━━━━━ DATASET

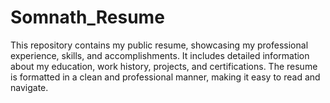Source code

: # Somnath_Resume
This repository contains my public resume, showcasing my professional experience, skills, and accomplishments. It includes detailed information about my education, work history, projects, and certifications. The resume is formatted in a clean and professional manner, making it easy to read and navigate.

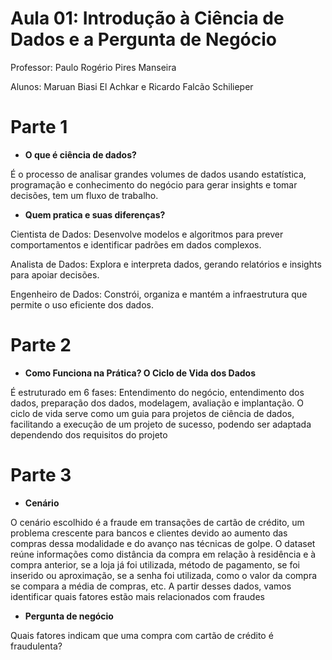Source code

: # Aula 01: Introdução à Ciência de Dados e a Pergunta de Negócio 

Professor: Paulo Rogério Pires Manseira 

Alunos: Maruan Biasi El Achkar e Ricardo Falcão Schilieper 

# Parte 1

* **O que é ciência de dados?** 

É o processo de analisar grandes volumes de dados usando estatística, programação e conhecimento do negócio para gerar insights e tomar decisões, tem um fluxo de trabalho.  

 

* **Quem pratica e suas diferenças?** 

Cientista de Dados: Desenvolve modelos e algoritmos para prever comportamentos e identificar padrões em dados complexos. 

Analista de Dados: Explora e interpreta dados, gerando relatórios e insights para apoiar decisões. 

Engenheiro de Dados: Constrói, organiza e mantém a infraestrutura que permite o uso eficiente dos dados. 

# 

# 

# Parte 2

*  **Como Funciona na Prática? O Ciclo de Vida dos Dados**

É estruturado em 6 fases: Entendimento do negócio, entendimento dos dados, preparação dos dados, modelagem, avaliação e implantação. O ciclo de vida serve como um guia para projetos de ciência de dados, facilitando a execução de um projeto de sucesso, podendo ser adaptada dependendo dos requisitos do projeto

# Parte 3

* **Cenário**

O cenário escolhido é a fraude em transações de cartão de crédito, um problema crescente para bancos e clientes devido ao aumento das compras dessa modalidade e do avanço nas técnicas de golpe. O dataset reúne informações como distância da compra em relação à residência e à compra anterior, se a loja já foi utilizada, método de pagamento, se foi inserido ou aproximação, se a senha foi utilizada, como o valor da compra se compara a média de compras, etc. A partir desses dados, vamos identificar quais fatores estão mais relacionados com fraudes

* **Pergunta de negócio**

Quais fatores indicam que uma compra com cartão de crédito é fraudulenta?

━━━━━━━━━━

With the pictures left out, write out all of the data exactly.

Source code

: # Somnath_Resume
This repository contains my public resume, showcasing my professional experience, skills, and accomplishments. It includes detailed information about my education, work history, projects, and certifications. The resume is formatted in a clean and professional manner, making it easy to read and navigate.

Source code

: # Aula 01: Introdução à Ciência de Dados e a Pergunta de Negócio 

Professor: Paulo Rogério Pires Manseira 

Alunos: Maruan Biasi El Achkar e Ricardo Falcão Schilieper 

# Parte 1

* **O que é ciência de dados?** 

É o processo de analisar grandes volumes de dados usando estatística, programação e conhecimento do negócio para gerar insights e tomar decisões, tem um fluxo de trabalho.  

 

* **Quem pratica e suas diferenças?** 

Cientista de Dados: Desenvolve modelos e algoritmos para prever comportamentos e identificar padrões em dados complexos. 

Analista de Dados: Explora e interpreta dados, gerando relatórios e insights para apoiar decisões. 

Engenheiro de Dados: Constrói, organiza e mantém a infraestrutura que permite o uso eficiente dos dados. 

# 

# 

# Parte 2

*  **Como Funciona na Prática? O Ciclo de Vida dos Dados**

É estruturado em 6 fases: Entendimento do negócio, entendimento dos dados, preparação dos dados, modelagem, avaliação e implantação. O ciclo de vida serve como um guia para projetos de ciência de dados, facilitando a execução de um projeto de sucesso, podendo ser adaptada dependendo dos requisitos do projeto

# Parte 3

* **Cenário**

O cenário escolhido é a fraude em transações de cartão de crédito, um problema crescente para bancos e clientes devido ao aumento das compras dessa modalidade e do avanço nas técnicas de golpe. O dataset reúne informações como distância da compra em relação à residência e à compra anterior, se a loja já foi utilizada, método de pagamento, se foi inserido ou aproximação, se a senha foi utilizada, como o valor da compra se compara a média de compras, etc. A partir desses dados, vamos identificar quais fatores estão mais relacionados com fraudes

* **Pergunta de negócio**

Quais fatores indicam que uma compra com cartão de crédito é fraudulenta?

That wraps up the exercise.